LA RIPARTIZIONE DEL PRODOTTO A TITOLO ORIGINARIO

L’aspetto maggiormente significativo dell’introduzione della disciplina dei contratti di rete in agricoltura è indubbiamente rappresentato dalla possibilità offerta alle imprese agricole partecipanti di ripartirsi a titolo originario i prodotti agricoli derivanti dall’esercizio in comune dell’attività di rete.

In sostanza, con la ripartizione del prodotto a titolo originario, la produzione agricola ottenuta anche su terreni altrui ha la natura di produzione propria, con tutte le conseguenze fiscali che ne derivano (i ricavi derivanti dalla vendita di tali prodotti potranno essere compresi nel reddito agrario di cui all’art. 32 del TUIR ed inoltre, aumentando la quota di prodotto proprio, si potrà incrementare il volume delle attività agricole connesse poste in essere attraverso la manipolazione e la trasformazione di prodotti agricoli di terzi che, per essere inquadrati nel reddito agrario, non devono essere prevalenti rispetto a quelli prodotti dall’azienda agricola).

Come sopra accennato, tale principio può avere conseguenze fiscali importantissime; pertanto, i nostri esperti, anche alla luce di chiarimenti non ufficiali offerti dall’Amministrazione Finanziaria nel corso di appositi incontri, hanno approfondito gli aspetti applicativi di una disposizione che a causa della sua indubbia genericità, può esporre il contribuente a rischi di non poco conto, soprattutto per quanto concerne possibili accertamenti da parte dell’Agenzia delle Entrate.

Ciò premesso, riteniamo che affinché possa concretizzarsi il presupposto della ripartizione del prodotto a titolo originario, sia comunque necessario che l’azienda agricola, al fine di favorire la propria crescita imprenditoriale (in ossequio alle finalità dettate dall’art. 9, comma 4-ter, del D.L. 5/2009), partecipi direttamente alle attività agricole dirette alla realizzazione di tali prodotti, da ricondurre all’attività di coltivazione, di allevamento di animali, di silvicoltura e di prima trasformazione e manipolazione.

A titolo esemplificativo immaginiamo varie tipologie di rete di impresa costitute da aziende agricole che operano in diversi comparti produttivi:

Settore vitivinicolo

- azienda agricola A: titolare di 20 Ha di terreno agricolo coltivato a vite e di macchine per la raccolta dell’uva.

- azienda agricola B: titolare di 30 Ha di terreno agricolo coltivato a vite e di una cantina di proprietà per la lavorazione del prodotto.

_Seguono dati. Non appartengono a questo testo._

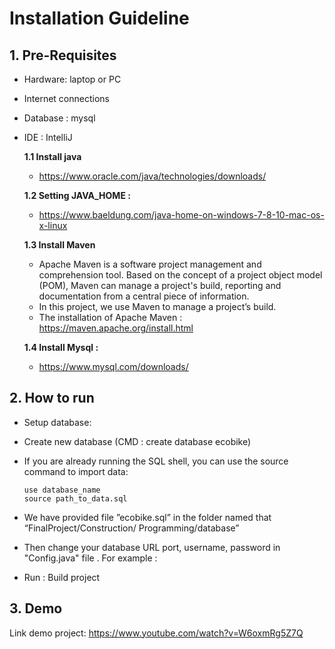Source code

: # Installation Guideline ##  

## 1. Pre-Requisites 
-	Hardware: laptop or PC
-	Internet connections
-	Database : mysql
-	IDE : IntelliJ 

    **1.1	Install java** 
    -  https://www.oracle.com/java/technologies/downloads/

    **1.2	Setting JAVA_HOME :**
    -  https://www.baeldung.com/java-home-on-windows-7-8-10-mac-os-x-linux

    **1.3	Install Maven**
    - Apache Maven is a software project management and comprehension tool. Based on the concept of a project object model (POM), Maven can manage a project's build, reporting and documentation from a central piece of information.
    - In this project, we use Maven to manage a project’s build. 
    - The installation of Apache Maven : 
    https://maven.apache.org/install.html

    **1.4	Install Mysql :**
    - https://www.mysql.com/downloads/

## 2. How to run
-	Setup database: 
-	Create new database (CMD : create database ecobike) 
-	If you are already running the SQL shell, you can use the source command to import data:

        use database_name
        source path_to_data.sql
  

- 	We have provided file ”ecobike.sql” in the folder named that “FinalProject/Construction/ Programming/database”
- 	Then change your database URL port, username, password in "Config.java" file .
For example : 
 
- 	Run : Build project 

## 3. Demo
Link demo project: 
https://www.youtube.com/watch?v=W6oxmRg5Z7Q
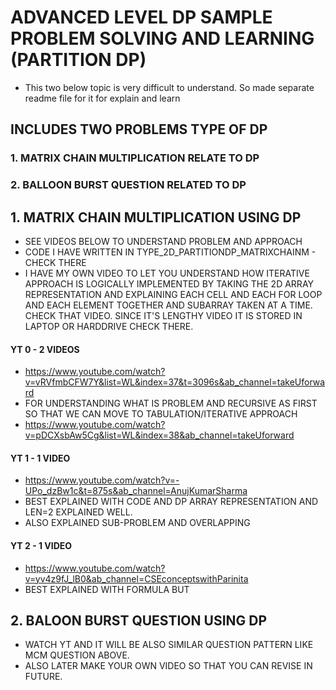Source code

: # ADVANCED LEVEL DP SAMPLE PROBLEM SOLVING AND LEARNING (PARTITION DP)
* This two below topic is very difficult to understand. So made separate readme file for it for explain and learn

## INCLUDES TWO PROBLEMS TYPE OF DP
### 1. MATRIX CHAIN MULTIPLICATION RELATE TO DP
### 2. BALLOON BURST QUESTION RELATED TO DP




## 1. MATRIX CHAIN MULTIPLICATION USING DP 
* SEE VIDEOS BELOW TO UNDERSTAND PROBLEM AND APPROACH
* CODE I HAVE WRITTEN IN TYPE_2D_PARTITIONDP_MATRIXCHAINM - CHECK THERE
* I HAVE MY OWN VIDEO TO LET YOU UNDERSTAND HOW ITERATIVE APPROACH IS LOGICALLY IMPLEMENTED BY TAKING THE 2D ARRAY REPRESENTATION AND EXPLAINING EACH CELL AND EACH FOR LOOP AND EACH ELEMENT TOGETHER AND SUBARRAY TAKEN AT A TIME. CHECK THAT VIDEO. SINCE IT'S LENGTHY VIDEO IT IS STORED IN LAPTOP OR HARDDRIVE CHECK THERE.

#### YT 0 - 2 VIDEOS
* https://www.youtube.com/watch?v=vRVfmbCFW7Y&list=WL&index=37&t=3096s&ab_channel=takeUforward
* FOR UNDERSTANDING WHAT IS PROBLEM AND RECURSIVE AS FIRST SO THAT WE CAN MOVE TO TABULATION/ITERATIVE APPROACH
* https://www.youtube.com/watch?v=pDCXsbAw5Cg&list=WL&index=38&ab_channel=takeUforward

#### YT 1 - 1 VIDEO
* https://www.youtube.com/watch?v=-UPo_dzBw1c&t=875s&ab_channel=AnujKumarSharma
* BEST EXPLAINED WITH CODE AND DP ARRAY REPRESENTATION AND LEN=2 EXPLAINED WELL. 
* ALSO EXPLAINED SUB-PROBLEM AND OVERLAPPING


#### YT 2 - 1 VIDEO
* https://www.youtube.com/watch?v=yv4z9fJ_lB0&ab_channel=CSEconceptswithParinita
* BEST EXPLAINED WITH FORMULA BUT 






## 2. BALOON BURST QUESTION USING DP
* WATCH YT AND IT WILL BE ALSO SIMILAR QUESTION PATTERN LIKE MCM QUESTION ABOVE.
* ALSO LATER MAKE YOUR OWN VIDEO SO THAT YOU CAN REVISE IN FUTURE.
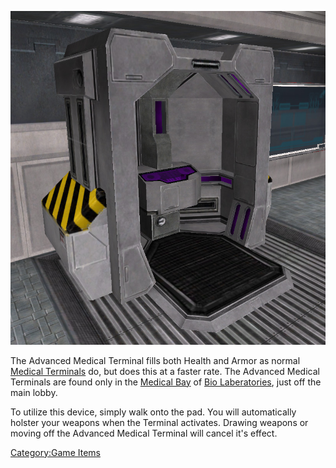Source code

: ![](images/Advanced_Med_Term.jpg "Advanced_Med_Term.jpg")

The Advanced Medical Terminal fills both Health and Armor as normal
[Medical Terminals](Medical_Terminal.md) do, but does this at a
faster rate. The Advanced Medical Terminals are found only in the
[Medical Bay](Medical_Bay.md) of [Bio
Laberatories](Bio_Laboratory.md), just off the main lobby.

To utilize this device, simply walk onto the pad. You will automatically
holster your weapons when the Terminal activates. Drawing weapons or
moving off the Advanced Medical Terminal will cancel it's effect.

[Category:Game Items](Category:Game_Items.md)
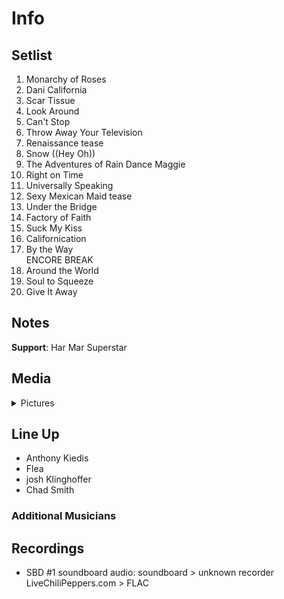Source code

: # Info

## Setlist

1. Monarchy of Roses
2. Dani California
3. Scar Tissue
4. Look Around
5. Can't Stop
6. Throw Away Your Television
7. Renaissance tease
8. Snow ((Hey Oh))
9. The Adventures of Rain Dance Maggie
10. Right on Time
11. Universally Speaking
12. Sexy Mexican Maid tease
13. Under the Bridge
14. Factory of Faith
15. Suck My Kiss
16. Californication
17. By the Way
<br> ENCORE BREAK
18. Around the World
19. Soul to Squeeze
20. Give It Away

## Notes

**Support**: Har Mar Superstar

## Media 

<details>
  <summary>Pictures</summary>
  <!--<img alt="Setlist" title="Setlist" src="_.jpg" height="200" />-->
</details>

## Line Up

* Anthony Kiedis
* Flea
* josh Klinghoffer
* Chad Smith

### Additional Musicians

## Recordings

* SBD #1 soundboard audio: soundboard > unknown recorder LiveChiliPeppers.com > FLAC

Le imprese agricole A e B, al fine di migliorare la propria capacità innovativa e competitività sul mercato attraverso un programma comune ben definito, decidono di realizzare il prodotto vino nell’ambito del contratto di rete, pertanto:

- l’azienda agricola A, oltre all’ordinaria attività di coltivazione dei propri terreni,attraverso l’utilizzo delle proprie macchine agricole di ultima generazione effettua la raccolta dell’uva anche sui 30 Ha di vigneto dell’azienda agricola B.

- l’azienda agricola B, oltre all’ordinaria attività di lavorazione dell’uva derivate dai propri terreni trasforma in vino anche l’uva prodotta dall’azienda agricola A.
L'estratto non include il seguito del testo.